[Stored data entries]
++++++++++

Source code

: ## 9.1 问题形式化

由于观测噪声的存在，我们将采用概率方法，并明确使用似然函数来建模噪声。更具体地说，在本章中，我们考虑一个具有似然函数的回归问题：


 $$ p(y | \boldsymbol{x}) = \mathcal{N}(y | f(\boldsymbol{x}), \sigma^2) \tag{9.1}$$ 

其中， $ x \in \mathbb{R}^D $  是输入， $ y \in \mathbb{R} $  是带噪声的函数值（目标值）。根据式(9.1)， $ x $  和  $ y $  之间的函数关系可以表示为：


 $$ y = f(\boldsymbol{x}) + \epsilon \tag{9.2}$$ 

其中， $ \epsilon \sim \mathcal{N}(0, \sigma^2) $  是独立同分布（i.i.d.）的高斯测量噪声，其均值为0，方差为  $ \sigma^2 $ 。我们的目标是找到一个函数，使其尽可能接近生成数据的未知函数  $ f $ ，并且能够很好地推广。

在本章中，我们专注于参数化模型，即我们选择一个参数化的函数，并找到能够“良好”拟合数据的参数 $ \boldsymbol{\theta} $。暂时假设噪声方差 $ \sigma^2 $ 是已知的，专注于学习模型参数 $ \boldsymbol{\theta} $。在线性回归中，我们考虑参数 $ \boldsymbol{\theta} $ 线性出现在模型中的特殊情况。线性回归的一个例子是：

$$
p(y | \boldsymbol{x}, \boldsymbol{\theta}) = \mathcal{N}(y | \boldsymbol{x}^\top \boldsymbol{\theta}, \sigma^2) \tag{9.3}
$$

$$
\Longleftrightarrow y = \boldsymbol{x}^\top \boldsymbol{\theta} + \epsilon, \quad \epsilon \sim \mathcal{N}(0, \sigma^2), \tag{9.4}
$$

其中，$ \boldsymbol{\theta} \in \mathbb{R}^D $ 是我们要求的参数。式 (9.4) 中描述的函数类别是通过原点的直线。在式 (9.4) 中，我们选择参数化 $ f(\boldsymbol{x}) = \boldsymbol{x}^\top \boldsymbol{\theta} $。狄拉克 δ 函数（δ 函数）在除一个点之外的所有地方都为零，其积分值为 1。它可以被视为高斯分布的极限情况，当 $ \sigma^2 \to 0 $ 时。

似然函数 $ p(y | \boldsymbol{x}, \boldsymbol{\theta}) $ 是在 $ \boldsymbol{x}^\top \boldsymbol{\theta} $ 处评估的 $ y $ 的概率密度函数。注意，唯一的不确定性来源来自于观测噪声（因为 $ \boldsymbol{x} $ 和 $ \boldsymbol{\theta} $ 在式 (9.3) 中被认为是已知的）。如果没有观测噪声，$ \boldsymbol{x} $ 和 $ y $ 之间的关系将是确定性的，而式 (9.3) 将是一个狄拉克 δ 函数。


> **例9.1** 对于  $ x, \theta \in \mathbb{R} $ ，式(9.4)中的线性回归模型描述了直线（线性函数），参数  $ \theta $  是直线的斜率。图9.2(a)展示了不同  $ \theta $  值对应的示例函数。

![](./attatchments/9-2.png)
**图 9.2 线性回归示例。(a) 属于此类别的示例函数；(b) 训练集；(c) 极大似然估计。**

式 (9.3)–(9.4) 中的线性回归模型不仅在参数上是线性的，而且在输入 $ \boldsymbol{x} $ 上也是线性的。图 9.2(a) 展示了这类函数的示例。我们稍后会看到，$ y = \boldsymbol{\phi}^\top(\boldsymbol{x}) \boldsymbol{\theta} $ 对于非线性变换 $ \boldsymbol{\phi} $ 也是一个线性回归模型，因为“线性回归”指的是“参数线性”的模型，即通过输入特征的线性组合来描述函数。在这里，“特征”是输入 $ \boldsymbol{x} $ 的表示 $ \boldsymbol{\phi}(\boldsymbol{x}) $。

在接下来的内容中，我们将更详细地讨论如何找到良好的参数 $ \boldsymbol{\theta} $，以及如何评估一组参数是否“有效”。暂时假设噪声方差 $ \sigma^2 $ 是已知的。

++++++++++

**INSTRUCTIONS FOR THE TASK:** Across all the entries above, how many lines have the word "mathbb" in them? Only the number, please.

**SOLUTION:** 3